1. The Master and Margarita by Mikhail Bulgakov
Mikhail Bulgakov’s devastating satire of Soviet life was written during the darkest period of Stalin’s regime. Combining two distinct yet interwoven parts—one set in ancient Jerusalem, one in contemporary Moscow—the novel veers from moods of wild theatricality with violent storms, vampire attacks, and a Satanic ball; to such somber scenes as the meeting of Pilate and Yeshua, and the murder of Judas in the moonlit garden of Gethsemane; to the substance less, circus-like reality of Moscow. Its central characters, Woland (Satan) and his retinue—including the vodka-drinking black cat, Behemoth; the poet, Ivan Homeless; Pontius Pilate; and a writer known only as The Master, and his passionate companion, Margarita—exist in a world that blends fantasy and chilling realism, an artful collage of grotesqueries, dark comedy, and timeless ethical questions.
2. Eugene Onegin
In the 1820s, Eugene Onegin is a bored Saint Petersburg dandy, whose life consists of balls, concerts, parties and nothing more. One day he inherits a landed estate from his uncle. When he moves to the country, he strikes up a friendship with his neighbor, a starry-eyed young poet named Vladimir Lensky. One day, Lensky takes Onegin to dine with the family of his fiancée, the sociable but rather thoughtless Olga Larina. At this meeting he also catches a glimpse of Olga’s sister Tatyana. A quiet, precocious romantic and the exact opposite of Olga, Tatyana becomes intensely drawn to Onegin. Soon after, she bares her soul to Onegin in a letter professing her love. Contrary to her expectations, Onegin does not write back. When they meet in person, he rejects her advances politely but dismissively and condescendingly. This famous speech is often referred to as Onegin’s Sermon: he admits that the letter was touching, but says that he would quickly grow bored with marriage and can only offer Tatyana friendship; he coldly advises more emotional control in the future, lest another man take advantage of her innocence.
3. Anna Karenina
Acclaimed by many as the world’s greatest novel, Anna Karenin provides a vast panorama of contemporary life in Russia and of humanity in general. In it Tolstoy uses his intense imaginative insight to create some of the most memorable characters in literature. Anna is a sophisticated woman who abandons her empty existence as the wife of Karenin and turns to Count Vronsky to fulfill her passionate nature — with tragic consequences. Levin is a reflection of Tolstoy himself, often expressing the author’s own views and convictions.
Throughout, Tolstoy points no moral, merely inviting us not to judge but to watch. As Rosemary Edmonds comments, ‘He leaves the shifting patterns of the kaleidoscope to bring home the meaning of the brooding words following the title, ‘Vengeance is mine, and I will repay.
4. The Brothers Karamazov
The Brothers Karamazov is a passionate philosophical novel set in 19th-century Russia, that enters deeply into the ethical debates of God, free will, and morality. It is a spiritual drama of moral struggles concerning faith, doubt, judgment, and reason, set against a modernizing Russia, with a plot which revolves around the subject of patricide. Dostoyevsky composed much of the novel in Staraya Russa, which inspired the main setting. Since its publication, it has been acclaimed as one of the supreme achievements in world literature.

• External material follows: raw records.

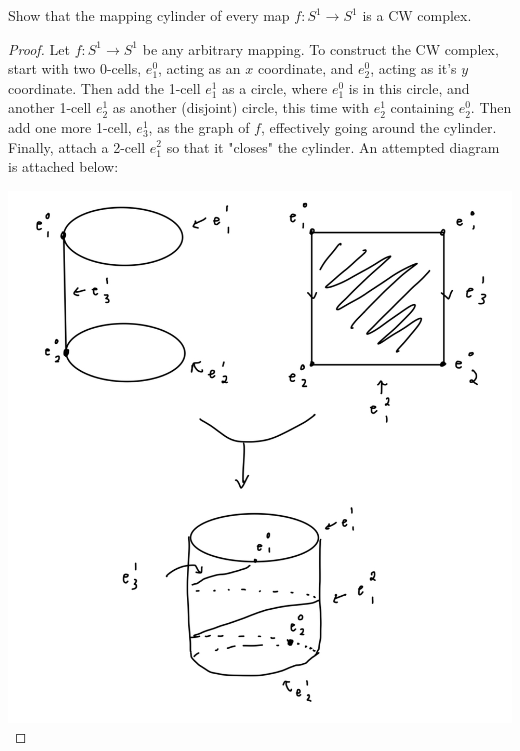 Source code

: \documentclass[12pt]{article}
\newenvironment{statement}[2][Statement]{\begin{trivlist}
\item[\hskip \labelsep {\bfseries #1}\hskip \labelsep {\bfseries #2.}]}{\end{trivlist}}
\begin{document}
\begin{statement}[Exercise]{0.17a}
    Show that the mapping cylinder of every map $f:S^1 \to S^1$ is a CW complex. 
\end{statement}
\begin{proof}
    Let $f:S^1 \to S^1$ be any arbitrary mapping. To construct the CW complex, start with two 0-cells, $e^0_1$, acting as an $x$ coordinate, and $e_2^0$, acting as it's $y$ coordinate. Then add the 1-cell $e^1_1$ as a circle, where $e^0_1$ is in this circle, and another 1-cell $e^1_2$ as another (disjoint) circle, this time with $e^1_2$ containing $e^0_2$. Then add one more 1-cell, $e^1_3$, as the graph of $f$, effectively going around the cylinder. Finally, attach a 2-cell $e^2_1$ so that it "closes" the cylinder. An attempted diagram is attached below:
    \par \includegraphics[scale=.3]{0.17a.jpg}
\end{proof}
\end{document}
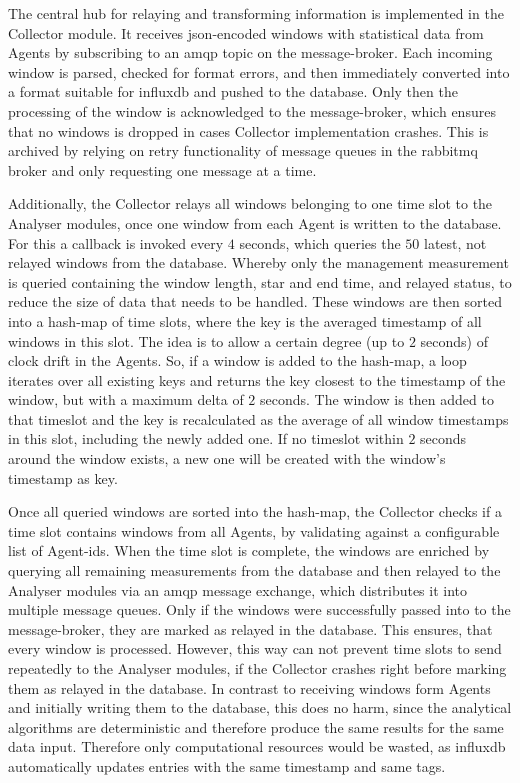 The central hub for relaying and transforming information is implemented in the Collector module.
It receives \gls{json}-encoded windows with statistical data from Agents by subscribing to an \gls{amqp} topic on the message-broker. Each incoming window is parsed, checked for format errors, and then immediately converted into a format suitable for \gls{influxdb} and pushed to the database. Only then the processing of the window is acknowledged to the message-broker, which ensures that no windows is dropped in cases Collector implementation crashes. This is archived by relying on retry functionality of message queues in the \gls{rabbitmq} broker and only requesting one message at a time.

Additionally, the Collector relays all windows belonging to one time slot to the Analyser modules, once one window from each Agent is written to the database.
For this a callback is invoked every $4$ seconds, which queries the $50$ latest, not relayed windows from the database. Whereby only the management measurement is queried containing the window length, star and end time, and relayed status, to reduce the size of data that needs to be handled.
These windows are then sorted into a hash-map of time slots, where the key is the averaged timestamp of all windows in this slot. The idea is to allow a certain degree (up to $2$ seconds) of clock drift in the Agents. 
So, if a window is added to the hash-map, a loop iterates over all existing keys and returns the key closest to the timestamp of the window, but with a maximum delta of $2$ seconds.
The window is then added to that timeslot and the key is recalculated as the average of all window timestamps in this slot, including the newly added one.
If no timeslot within $2$ seconds around the window exists, a new one will be created with the window's timestamp as key.

Once all queried windows are sorted into the hash-map, the Collector checks if a time slot contains windows from all Agents, by validating against a configurable list of Agent-ids.
When the time slot is complete, the windows are enriched by querying all remaining measurements from the database and then relayed to the Analyser modules via an \gls{amqp} message exchange, which distributes it into multiple message queues.
Only if the windows were successfully passed into to the message-broker, they are marked as relayed in the database. This ensures, that every window is processed. However, this way can not prevent time slots to send repeatedly to the Analyser modules, if the Collector crashes right before marking them as relayed in the database. In contrast to receiving windows form Agents and initially writing them to the database, this does no harm, since the analytical algorithms are deterministic and therefore produce the same results for the same data input. Therefore only computational resources would be wasted, as \gls{influxdb} automatically updates entries with the same timestamp and same tags.

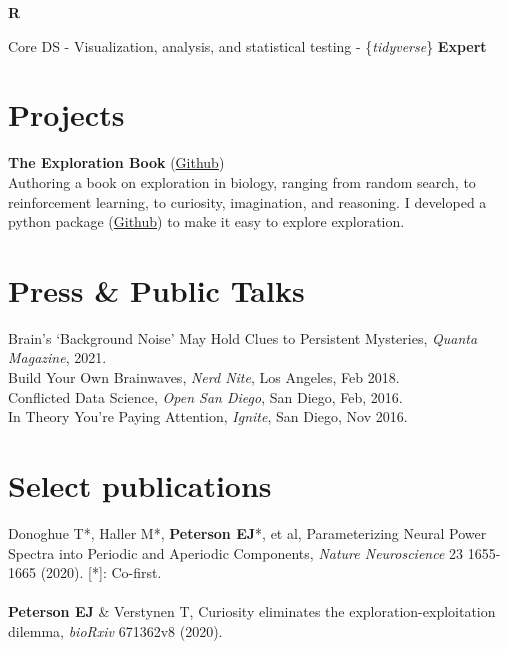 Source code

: \documentclass[margin,line]{res}
\newenvironment{list1}{
    \begin{list}{\ding{113}}{%
        \setlength{\itemsep}{0in}
        \setlength{\parsep}{0in} \setlength{\parskip}{0in}
        \setlength{\topsep}{0in} \setlength{\partopsep}{0in}
        \setlength{\leftmargin}{0.17in}}}{
    \end{list}}
\begin{document}
\begin{resume}
\vspace{-.5cm}
{\bf R} \\
\vspace*{-.2in}
\begin{list1}
    \tightlist
    \item[] Core DS - Visualization, analysis, and statistical testing - \{\emph{tidyverse}\} \hfill {\bf Expert}
\end{list1}



\vspace{-.1cm}
\section{\sc Projects}
\vspace{-.1cm}
{\bf The Exploration Book} (\href{https://github.com/parenthetical-e/explorations-book}{Github}) \\
Authoring a book on exploration in biology, ranging from random search, to reinforcement learning, to curiosity, imagination, and reasoning. I developed a python package (\href{https://github.com/parenthetical-e/explorationlib}{Github}) to make it easy to explore exploration. 

\vspace{-.2cm}
\section{\sc Press \& Public Talks}
Brain's `Background Noise' May Hold Clues to Persistent Mysteries, \emph{Quanta Magazine}, 2021. \\
Build Your Own Brainwaves, \emph{Nerd Nite}, Los Angeles, Feb 2018. \\
Conflicted Data Science, \emph{Open San Diego}, San Diego, Feb, 2016. \\
In Theory You're Paying Attention, \emph{Ignite}, San Diego, Nov 2016. \\
    
\vspace{-.4cm} 
\section{\sc Select publications}
Donoghue T*, Haller M*, \textbf{Peterson EJ}*, et al, Parameterizing Neural Power Spectra into Periodic and Aperiodic Components, \emph{Nature Neuroscience} 23 1655-1665 (2020). [*]: Co-first. 
\\ 
\vspace{-.35cm} 
\\
\textbf{Peterson EJ} \& Verstynen T, Curiosity eliminates the exploration-exploitation dilemma, \emph{bioRxiv} 671362v8 (2020). 

\end{resume}
\end{document}
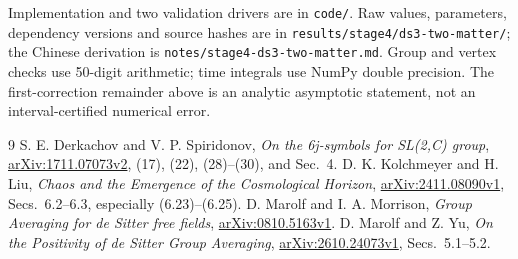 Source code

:\documentclass[11pt,a4paper]{article}
\begin{document}
Implementation and two validation drivers are in \texttt{code/}.
Raw values, parameters, dependency versions and source hashes are in
\texttt{results/stage4/ds3-two-matter/}; the Chinese derivation is
\texttt{notes/stage4-ds3-two-matter.md}.
Group and vertex checks use 50-digit arithmetic; time integrals use
NumPy double precision. The first-correction remainder above is an
analytic asymptotic statement, not an interval-certified numerical error.

\begin{thebibliography}{9}\small
{}
S. E. Derkachov and V. P. Spiridonov,
\emph{On the 6j-symbols for SL(2,C) group},
\href{https://arxiv.org/html/1711.07073v2}{arXiv:1711.07073v2},
(17), (22), (28)--(30), and Sec.\ 4.
D. K. Kolchmeyer and H. Liu,
\emph{Chaos and the Emergence of the Cosmological Horizon},
\href{https://arxiv.org/html/2411.08090v1}{arXiv:2411.08090v1},
Secs.\ 6.2--6.3, especially (6.23)--(6.25).
D. Marolf and I. A. Morrison,
\emph{Group Averaging for de Sitter free fields},
\href{https://arxiv.org/html/0810.5163v1}{arXiv:0810.5163v1}.
D. Marolf and Z. Yu,
\emph{On the Positivity of de Sitter Group Averaging},
\href{https://arxiv.org/html/2610.24073v1}{arXiv:2610.24073v1},
Secs.\ 5.1--5.2.
\end{thebibliography}
\end{document}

The novel evolved and expanded from an 1849 short story or sketch entitled «Oblomov’s Dream». The novel focuses on the midlife crisis of the main character, Ilya Ilyich Oblomov, an upper middle class son of a member of Russia’s nineteenth
century landed gentry. Oblomov’s distinguishing characteristic is his slothful attitude towards life. While a common negative characteristic, Oblomov raises this trait to an art form, conducting his little daily business apathetically from his bed.
While clearly comedic, the novel also seriously examines many critical issues that faced Russian society in the nineteenth century. Some of these problems included the uselessness of landowners and gentry in a feudal society that did not encourage innovation or reform, the complex relations between members of different classes of society such as Oblomov’s relationship with his servant Zakhar, and courtship and matrimony by the elite.
6. A hero of our time
In its adventurous happenings, its abductions, duels, and sexual intrigues, A Hero of Our Time looks backward to the tales of Sir Walter Scott and Lord Byron, so beloved by Russian society in the 1820s and ’30s. In the character of its protagonist, Pechorin, the archetypal Russian antihero, Lermontov’s novel looks forward to the subsequent glories of a Russian literature that it helped, in great measure, to make possible.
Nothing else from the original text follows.